Левополушарная логика Дороти не могла не оценить простую красоту этой мысли. Действительно, возникала парадоксальная ситуация, когда бесспорная виновность одного из подозреваемых служила одновременно надежным алиби им обоим — ибо если один виновен, то второй — нет, а кто из них кто, установить невозможно. Невозможно и доказать соучастие — медики подтвердили бы, что в принципе любая из них могла захватить контроль над телом. И более того, если бы даже как-то удалось доказать, кто именно нажал на спуск — это ничего не дает, ибо посадить (а тем паче — казнить) их можно только вместе, а это значит — вместе с виновным подвергнуть каре невиновного, что есть грубейшее попрание законов и прав человека. Значит, им придется отпустить заведомого убийцу. Дороти развеселила эта мысль. А еще она подумала, что теперь цена книги еще больше вырастет.

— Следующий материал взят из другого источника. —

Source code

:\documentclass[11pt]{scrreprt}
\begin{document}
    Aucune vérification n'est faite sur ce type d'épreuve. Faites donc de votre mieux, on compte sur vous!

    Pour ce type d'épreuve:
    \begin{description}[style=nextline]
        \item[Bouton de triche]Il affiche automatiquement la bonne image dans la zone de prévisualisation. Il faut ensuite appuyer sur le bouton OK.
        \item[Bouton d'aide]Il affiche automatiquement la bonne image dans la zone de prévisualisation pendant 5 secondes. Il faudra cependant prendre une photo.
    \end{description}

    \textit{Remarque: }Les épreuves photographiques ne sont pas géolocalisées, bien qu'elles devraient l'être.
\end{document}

И все же… что-то, оставшееся на задворках ее памяти, что-то, давно угасшее и остывшее, но все же еще не совсем развеянное пеплом по ветру, мешало ей вот так просто снять ружье со стены и выстрелить в Дона. В человека, которого она когда-то любила.
В замке зашевелился ключ.
«Пора, мама. Идем за ружьем.»
Дон долго провозился с замком, прежде чем ему удалось открыть. Наконец он ввалился внутрь, скинул на пол куртку и, не снимая ботинок, потопал к лестнице.
Его жена была на втором этаже квартиры. Она стояла возле висевшего на стене ружья, и руки ее совершали странные движения — она словно боролась с кем-то невидимым.
«Мама, не мешай мне! Дай я возьму ружье!»
— Дороти! — донесся хриплый голос снизу.
«Вот, видишь? Приперся посреди ночи и, конечно, пьян в стельку. Так еще и тебе покоя не дает. Как думаешь, что ему надо? Может, он опять хочет сделать с тобой мерзость? Ты что, позволишь этой пьяной свинье изнасиловать нас обеих?»
— Дороти! — Дон, цепляясь за перила и глядя под ноги, начал неуклюже подниматься по лестнице.
Дороти неслышно вышла на верхнюю площадку. В руках у нее было ружье, опущенное стволами вниз.
«Вот он! Полюбуйся на него!» — Кэти задыхалась от гнева и омерзения, и Дороти тоже почувствовала, как отвращение подкатывает к горлу. Одежда Дона была в беспорядке, воротник рубашки расстегнут, галстук и вовсе куда-то пропал. Хотя он не добрался еще и до середины лестницы, она уже ясно чувствовала крепкий дух виски, смешанный с резким запахом каких-то дешевых духов.
«Приперся сюда прямиком от шлюхи!» — Дороти даже не знала, была это мысль Кэти или ее собственная. Должно быть, они подумали в унисон.
Дон, наконец, заметил ее тень, падавшую на ступеньки, и поднял голову. Его лицо и шея были испачканы помадой.
— Дороти, — сказал он, — я…
«Развожусь с тобой», — хотел продолжить он, но слова застряли у него в горле. В лицо ему смотрели два ружейных ствола.
— Нет, — пробормотал он, моментально трезвея. Почему-то он сразу понял, что это не шутка и не пустая угроза.
— Да, Дон, — ответила та, что стояла на верхней площадке.
Последним утешением для него было бы осознать, что она нажимает на спуск пальцем левой руки. Но она делала это правой.